* Aim of the task
Whatever pictures appear, omit them, and repeat the data below exactly.

● ● ●

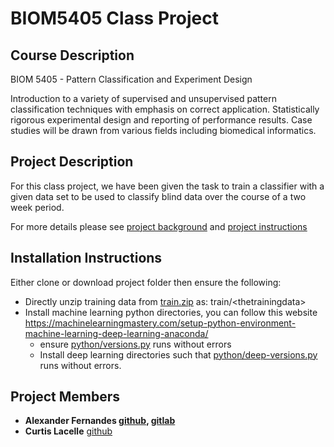 # BIOM5405 Class Project

## Course Description
BIOM 5405 - Pattern Classification and Experiment Design

Introduction to a variety of supervised and unsupervised pattern classification techniques with emphasis on correct application. Statistically rigorous experimental design and reporting of performance results. Case studies will be drawn from various fields including biomedical informatics.

## Project Description
For this class project, we have been given the task to train a classifier with a given data set to
be used to classify blind data over the course of a two week period.

For more details please see [project background](/project-background.pdf)
and [project instructions](/project-instructions.pdf)

## Installation Instructions
Either clone or download project folder then ensure the following:
* Directly unzip training data from [train.zip](train.zip) as: train/\<thetrainingdata\>
* Install machine learning python directories, you can follow this website https://machinelearningmastery.com/setup-python-environment-machine-learning-deep-learning-anaconda/
  * ensure [python/versions.py](python/versions.py) runs without errors
  * Install deep learning directories such that [python/deep-versions.py](python/deep-versions.py) runs without errors.

## Project Members

* **Alexander Fernandes [github](https://github.com/Catfider), [gitlab](https://gitlab.com/AlexFernandes)**
* **Curtis Lacelle** [github](http://github.com/curtislacelle)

● ● ●

* Your solution
 # BIOM5405 Class Project

## Course Description
BIOM 5405 - Pattern Classification and Experiment Design

Introduction to a variety of supervised and unsupervised pattern classification techniques with emphasis on correct application. Statistically rigorous experimental design and reporting of performance results. Case studies will be drawn from various fields including biomedical informatics.

## Project Description
For this class project, we have been given the task to train a classifier with a given data set to
be used to classify blind data over the course of a two week period.

For more details please see [project background](/project-background.pdf)
and [project instructions](/project-instructions.pdf)

## Installation Instructions
Either clone or download project folder then ensure the following:
* Directly unzip training data from [train.zip](train.zip) as: train/\<thetrainingdata\>
* Install machine learning python directories, you can follow this website https://machinelearningmastery.com/setup-python-environment-machine-learning-deep-learning-anaconda/
  * ensure [python/versions.py](python/versions.py) runs without errors
  * Install deep learning directories such that [python/deep-versions.py](python/deep-versions.py) runs without errors.

## Project Members

* **Alexander Fernandes [github](https://github.com/Catfider), [gitlab](https://gitlab.com/AlexFernandes)**
* **Curtis Lacelle** [github](http://github.com/curtislacelle)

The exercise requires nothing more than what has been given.